▶ _Work instructions_
If a line in the data has the string "exemptedIds", please show it.

▶ _Input_
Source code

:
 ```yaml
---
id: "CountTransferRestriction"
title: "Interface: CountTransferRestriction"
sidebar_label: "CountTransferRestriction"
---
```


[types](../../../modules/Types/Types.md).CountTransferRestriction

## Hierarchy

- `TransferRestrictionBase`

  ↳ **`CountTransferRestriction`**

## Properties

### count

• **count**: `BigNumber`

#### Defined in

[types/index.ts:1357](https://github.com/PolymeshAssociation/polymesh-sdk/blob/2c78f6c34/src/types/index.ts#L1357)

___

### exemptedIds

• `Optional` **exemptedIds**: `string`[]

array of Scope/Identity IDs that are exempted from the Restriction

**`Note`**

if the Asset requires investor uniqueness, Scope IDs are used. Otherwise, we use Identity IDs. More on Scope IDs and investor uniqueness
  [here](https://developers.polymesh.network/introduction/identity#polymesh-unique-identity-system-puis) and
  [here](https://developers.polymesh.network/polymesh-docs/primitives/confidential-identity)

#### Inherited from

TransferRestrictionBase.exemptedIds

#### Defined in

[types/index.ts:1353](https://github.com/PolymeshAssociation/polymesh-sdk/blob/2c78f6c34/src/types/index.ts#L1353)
---
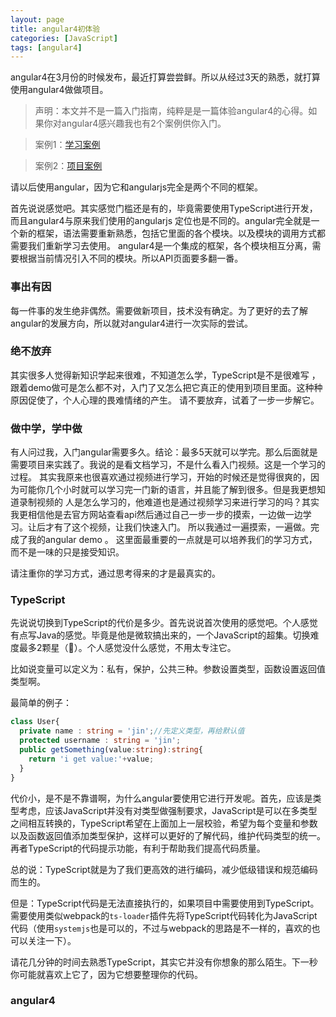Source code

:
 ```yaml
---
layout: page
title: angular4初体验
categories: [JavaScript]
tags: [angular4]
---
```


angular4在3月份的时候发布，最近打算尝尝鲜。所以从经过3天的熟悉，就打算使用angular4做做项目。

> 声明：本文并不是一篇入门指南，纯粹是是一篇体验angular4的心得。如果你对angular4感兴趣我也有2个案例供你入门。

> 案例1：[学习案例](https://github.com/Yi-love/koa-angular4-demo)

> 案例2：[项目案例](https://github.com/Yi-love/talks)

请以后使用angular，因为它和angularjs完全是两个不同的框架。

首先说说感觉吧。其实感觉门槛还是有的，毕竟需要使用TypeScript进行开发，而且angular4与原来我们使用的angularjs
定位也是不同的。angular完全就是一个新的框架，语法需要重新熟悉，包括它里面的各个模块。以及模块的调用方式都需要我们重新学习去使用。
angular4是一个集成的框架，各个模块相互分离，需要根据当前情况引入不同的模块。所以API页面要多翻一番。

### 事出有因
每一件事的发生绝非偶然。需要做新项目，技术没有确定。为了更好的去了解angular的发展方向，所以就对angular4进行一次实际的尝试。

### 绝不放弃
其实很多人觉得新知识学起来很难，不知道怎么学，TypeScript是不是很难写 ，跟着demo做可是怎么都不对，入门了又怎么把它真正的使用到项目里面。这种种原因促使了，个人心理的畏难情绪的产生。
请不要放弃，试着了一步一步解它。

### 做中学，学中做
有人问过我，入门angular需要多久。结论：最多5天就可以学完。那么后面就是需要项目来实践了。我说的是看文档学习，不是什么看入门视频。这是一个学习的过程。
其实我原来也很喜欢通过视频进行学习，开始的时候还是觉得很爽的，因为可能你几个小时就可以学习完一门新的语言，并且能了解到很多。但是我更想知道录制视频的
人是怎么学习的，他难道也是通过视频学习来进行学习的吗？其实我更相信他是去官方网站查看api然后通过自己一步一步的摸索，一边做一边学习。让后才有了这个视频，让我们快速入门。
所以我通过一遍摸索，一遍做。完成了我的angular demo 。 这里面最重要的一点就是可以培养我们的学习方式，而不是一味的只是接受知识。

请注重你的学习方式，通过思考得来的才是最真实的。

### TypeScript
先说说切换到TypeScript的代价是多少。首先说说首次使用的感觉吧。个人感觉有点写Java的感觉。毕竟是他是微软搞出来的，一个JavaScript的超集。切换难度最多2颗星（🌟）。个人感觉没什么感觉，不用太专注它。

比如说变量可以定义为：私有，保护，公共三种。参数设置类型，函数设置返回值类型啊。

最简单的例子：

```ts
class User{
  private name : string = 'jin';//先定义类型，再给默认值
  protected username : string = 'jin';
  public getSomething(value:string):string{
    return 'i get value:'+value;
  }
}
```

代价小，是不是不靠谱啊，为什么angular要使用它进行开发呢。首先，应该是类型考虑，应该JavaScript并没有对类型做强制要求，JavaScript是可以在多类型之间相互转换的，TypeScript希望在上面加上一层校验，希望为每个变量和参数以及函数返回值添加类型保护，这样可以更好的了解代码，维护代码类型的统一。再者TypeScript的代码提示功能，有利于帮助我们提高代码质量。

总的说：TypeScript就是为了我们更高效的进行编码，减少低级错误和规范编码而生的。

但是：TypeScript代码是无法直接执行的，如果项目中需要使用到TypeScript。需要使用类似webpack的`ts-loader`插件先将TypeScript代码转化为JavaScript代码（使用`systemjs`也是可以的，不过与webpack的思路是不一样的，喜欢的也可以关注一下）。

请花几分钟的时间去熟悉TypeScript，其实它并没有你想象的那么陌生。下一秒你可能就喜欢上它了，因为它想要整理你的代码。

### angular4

▶ _Result below_
### exemptedIds
• `Optional` **exemptedIds**: `string`[]
TransferRestrictionBase.exemptedIds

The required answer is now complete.